Li (El fuego)

El I ching dice:

Es propicia la perseverancia pues aporta el éxito. Dedicarse al cuidado de la vaca trae ventura.

La claridad se eleva dos veces: la imagen del fuego. Así el gran hombre alumbra, perpetuando esta claridad, las cuatro regiones cardinales del mundo.

El cuento cuenta:

Jan era un joven pastor que cuidaba las vacas de un pequeño pueblo llamado Goizergien (Donde la luz de la mañana).
Jan corría todas las mañanas para atrapar el sol, pero para cuando llegaba a lo alto de la colina, el sol ya era inalcanzable.
Un día decidió dormir en la colina para esperarlo. ¡Qué miedo paso oyendo ulular al viento y chisporretear a las estrellas.
Pero el sol salió más allá, en otro lugar. Al día siguiente fue allá y al día siguiente más allá.
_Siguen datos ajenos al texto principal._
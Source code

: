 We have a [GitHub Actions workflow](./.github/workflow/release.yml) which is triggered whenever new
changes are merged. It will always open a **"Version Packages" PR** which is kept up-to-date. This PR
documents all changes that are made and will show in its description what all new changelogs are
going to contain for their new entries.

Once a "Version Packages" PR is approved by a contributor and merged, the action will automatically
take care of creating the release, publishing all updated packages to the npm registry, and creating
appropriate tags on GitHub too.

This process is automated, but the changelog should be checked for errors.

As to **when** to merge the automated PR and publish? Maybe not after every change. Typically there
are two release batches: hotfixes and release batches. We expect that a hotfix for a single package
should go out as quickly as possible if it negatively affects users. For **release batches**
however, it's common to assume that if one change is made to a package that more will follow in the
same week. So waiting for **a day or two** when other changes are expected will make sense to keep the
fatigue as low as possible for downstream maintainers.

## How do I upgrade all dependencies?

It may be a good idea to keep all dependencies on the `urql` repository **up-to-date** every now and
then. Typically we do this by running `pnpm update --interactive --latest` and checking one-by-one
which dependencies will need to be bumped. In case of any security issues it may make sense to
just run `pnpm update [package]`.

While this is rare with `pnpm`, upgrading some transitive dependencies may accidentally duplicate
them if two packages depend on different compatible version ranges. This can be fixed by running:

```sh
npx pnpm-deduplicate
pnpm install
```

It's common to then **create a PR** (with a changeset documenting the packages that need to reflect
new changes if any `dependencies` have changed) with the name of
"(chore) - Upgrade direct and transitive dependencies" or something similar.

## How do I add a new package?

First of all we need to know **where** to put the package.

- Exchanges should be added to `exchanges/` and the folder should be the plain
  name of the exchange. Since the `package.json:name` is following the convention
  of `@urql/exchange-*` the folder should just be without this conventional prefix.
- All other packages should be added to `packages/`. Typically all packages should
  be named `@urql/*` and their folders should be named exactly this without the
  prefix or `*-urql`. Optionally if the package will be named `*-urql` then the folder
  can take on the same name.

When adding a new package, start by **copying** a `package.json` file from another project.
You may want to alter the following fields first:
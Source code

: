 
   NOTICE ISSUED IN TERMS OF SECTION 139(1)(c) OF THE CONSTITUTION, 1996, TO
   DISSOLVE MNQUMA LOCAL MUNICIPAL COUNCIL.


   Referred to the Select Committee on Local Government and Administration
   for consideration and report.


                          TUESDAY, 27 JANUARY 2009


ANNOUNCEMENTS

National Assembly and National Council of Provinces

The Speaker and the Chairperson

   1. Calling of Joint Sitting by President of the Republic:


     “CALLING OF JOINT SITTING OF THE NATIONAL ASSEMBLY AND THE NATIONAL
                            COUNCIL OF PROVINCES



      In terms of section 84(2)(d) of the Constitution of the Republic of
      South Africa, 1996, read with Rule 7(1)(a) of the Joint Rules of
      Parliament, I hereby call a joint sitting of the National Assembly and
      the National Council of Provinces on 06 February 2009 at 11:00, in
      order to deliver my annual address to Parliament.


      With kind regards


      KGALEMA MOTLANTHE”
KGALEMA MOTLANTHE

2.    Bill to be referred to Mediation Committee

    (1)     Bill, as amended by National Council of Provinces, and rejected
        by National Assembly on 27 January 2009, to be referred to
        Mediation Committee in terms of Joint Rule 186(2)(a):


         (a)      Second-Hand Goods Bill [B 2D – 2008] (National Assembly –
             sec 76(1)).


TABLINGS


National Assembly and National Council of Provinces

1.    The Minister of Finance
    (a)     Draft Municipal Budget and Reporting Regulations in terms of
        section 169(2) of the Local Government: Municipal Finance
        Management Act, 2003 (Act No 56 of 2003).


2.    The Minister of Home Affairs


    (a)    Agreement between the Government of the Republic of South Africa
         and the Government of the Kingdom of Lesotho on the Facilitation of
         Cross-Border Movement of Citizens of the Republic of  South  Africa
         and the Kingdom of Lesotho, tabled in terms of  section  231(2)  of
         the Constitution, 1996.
Lo intento varias veces pero el sol siempre se alejaba y de tanto ir al encuentro se topo con el mar; de donde los mayores siempre decían que venían los piratas de las sombras.
Volvió al pueblo y se fijo en que el sol siempre se ocultaba en el mismo lugar.
Se puso en camino con la esperanza de llegar antes que él, sin embrago el sol siempre le adelantaba y se ponía más allá. Por más que corría el sol siempre se escondía un poco más allá.
Después de recorrer muchas tierras y cruzar muchos pueblos, Jan llegó otra vez a un inmenso mar, pero después de tan largo recorrido no quería darse por vencido y pensando en bordear el mar se encontró con un pueblo de pescadores. Tenían grandes barcos y según le dijeron: con ellos llegaban hasta las tierras donde se ponía el sol, donde iban a morir las ballenas.
No se lo pensó dos veces y embarcó en uno de ellos. Durante el día Jan quería seguir al sol pero los marinos parecía que no le hicieran mucho caso y hasta el final del día no se dirigían hacia el. Así nunca alcanzaría el sol.
Por la noche un marino viendo su frustración le explicó que ellos no seguían al sol sino a las estrellas y le enseño sus nombres , sus danzarinas posiciones y sus historias y desde aquel día Jan se enamoró de las estrellas.
Casi se había olvidado de su anhelado encuentro con el sol cuando llegaron a tierra. Decidió seguir viaje y después de algunos días tuvo una visión. Allí donde se ponía el sol, estaba su pueblo. El sol no estaba más allá, se ocultaba justo dentro de su pueblo.
¡Qué extraño espejismo! Tan real le parecía que pensó que a lo mejor estaba soñando o quizás peor; estaba muerto. Se encontró con varias personas y salieron despavoridas. Lo habían confundido con un pirata de las sombras, tal era su aspecto de poblada barba y largos cabellos.
Llegó a casa de sus padres y allí estaban ellos. No podía ser un espejismo. Tuvo que tranquilizarlos para que le reconocieran y cuando llegó la calma; fue entonces cuando tuvo la certeza absoluta de que la tierra era redonda y que el sol al igual que las estrellas no se ocultaban en este mundo y que tanto la luz del sol, como la de las estrellas estaban siempre más allá, para alumbrar nuestro camino. Por eso desde entonces Jan cuando alguien entristecía sabía como animarlo y como punto final siempre les decía: “si lloras porque has perdido el sol, tus lagrimas no te dejaran ver las estrellas” . Hasta en la más inmensa oscuridad hay una luz. Sólo tienes que moverte para encontrarla y si ésta te lleva a la más plena luz, no olvides que toda luz tiene también su pequeña sombra.
Ya anciano, cuando Jan , por las noches contaba sus andanzas por el mundo, le gustaba recordarnos nuestra misión en el mundo y solía repetir como una sentencia final:
“Nosotros, las tribus de los cuatro vientos pertenecemos al reino de las luces y las sombras y aunque la luz del cielo no nos pertenece, podemos cuidar del fuego, de la claridad.
Recibir su luz y crear con ella es el camino que podemos seguir si nos mantenemos adheridos a la luz.